After contracting COVID-19 about three weeks ago, Walters said, Austin’s health took a turn for the worse and he ultimately lost his battle with the disease.
Walters described Austin as a spry 73-year-old, recalling how the man played a full 18 holes of golf – eschewing a cart and walking the whole course – one day before he endured open-heart surgery last year.
For more than an hour Thursday, bus drivers across the district held a solemn vigil in the noon-day heat as they waited for the procession to pass.
Michael Clayton, a driver who is shouldering five routes for WCPS amid a serious driver shortage, said he’s never had a job where the co-workers were as closely knit.
“They’re not co-workers. They’re family,” he said.
Driving a school bus amid a deadly pandemic hasn’t been easy, but Clayton seems undaunted.
“I absolutely love driving the bus,” he said, adding it’s helped him pay the bills in his semi-retirement.
With about 30 open driver positions in the district, there’s a lot on Clayton and the other drivers’ shoulders.
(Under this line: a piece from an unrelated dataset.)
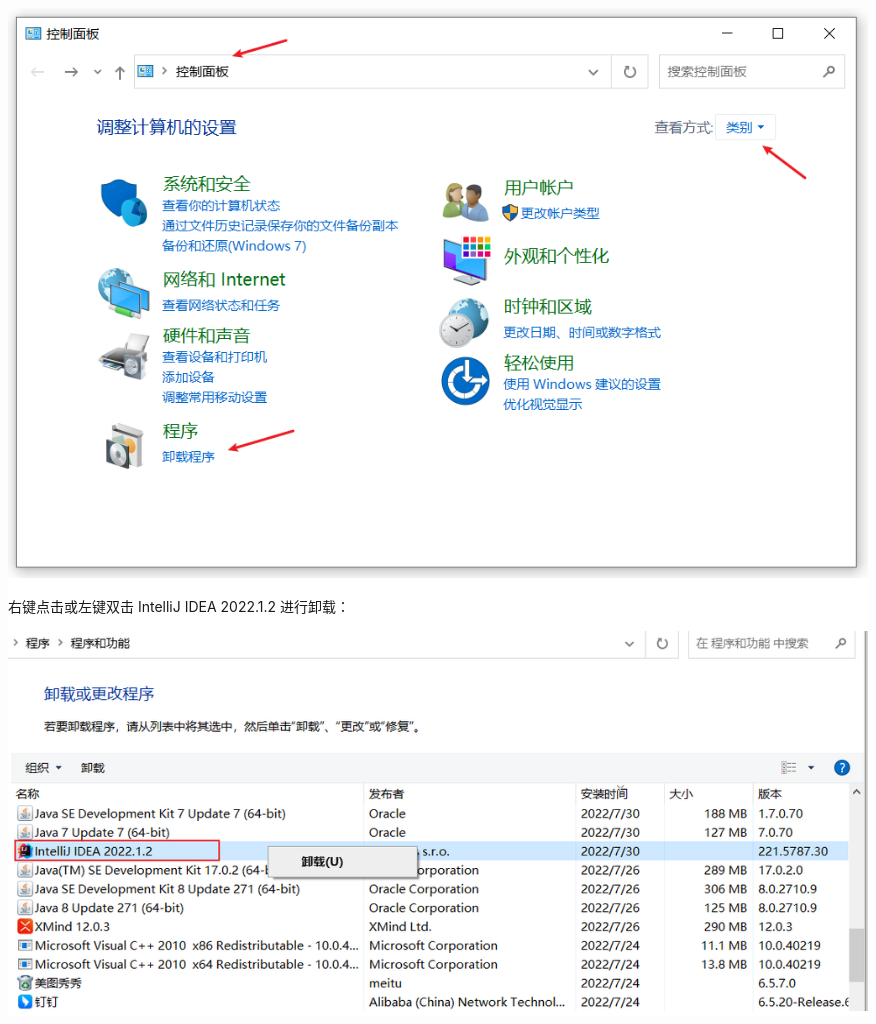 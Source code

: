 <img src="./images/image-20221019120032582.png" alt="image-20221019120032582" />

右键点击或左键双击 IntelliJ IDEA 2022.1.2 进行卸载：

<img src="./images/image-20221019121258294.png" alt="image-20221019121258294" />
Clayton said safety often has to come before scheduling. The drivers are doing the best they can to get students to school, he said.
“We get there when we get there,” he said.
Devonna Driver trained Austin when he first trained for the job in 2011, she said.
“As you can see today, we’ve lost a very important part of us,” said Driver, an administrator in the school district’s transportation department.
“He was a genuine, kind-hearted man,” Driver said of Austin.
Driver asked for the community’s patience amid ongoing driver shortages the transportation department is facing.
‘We’re getting all the children that need a ride that we can,” Driver said. “We’re down 30-plus people. It’s a battle we’ve never faced.”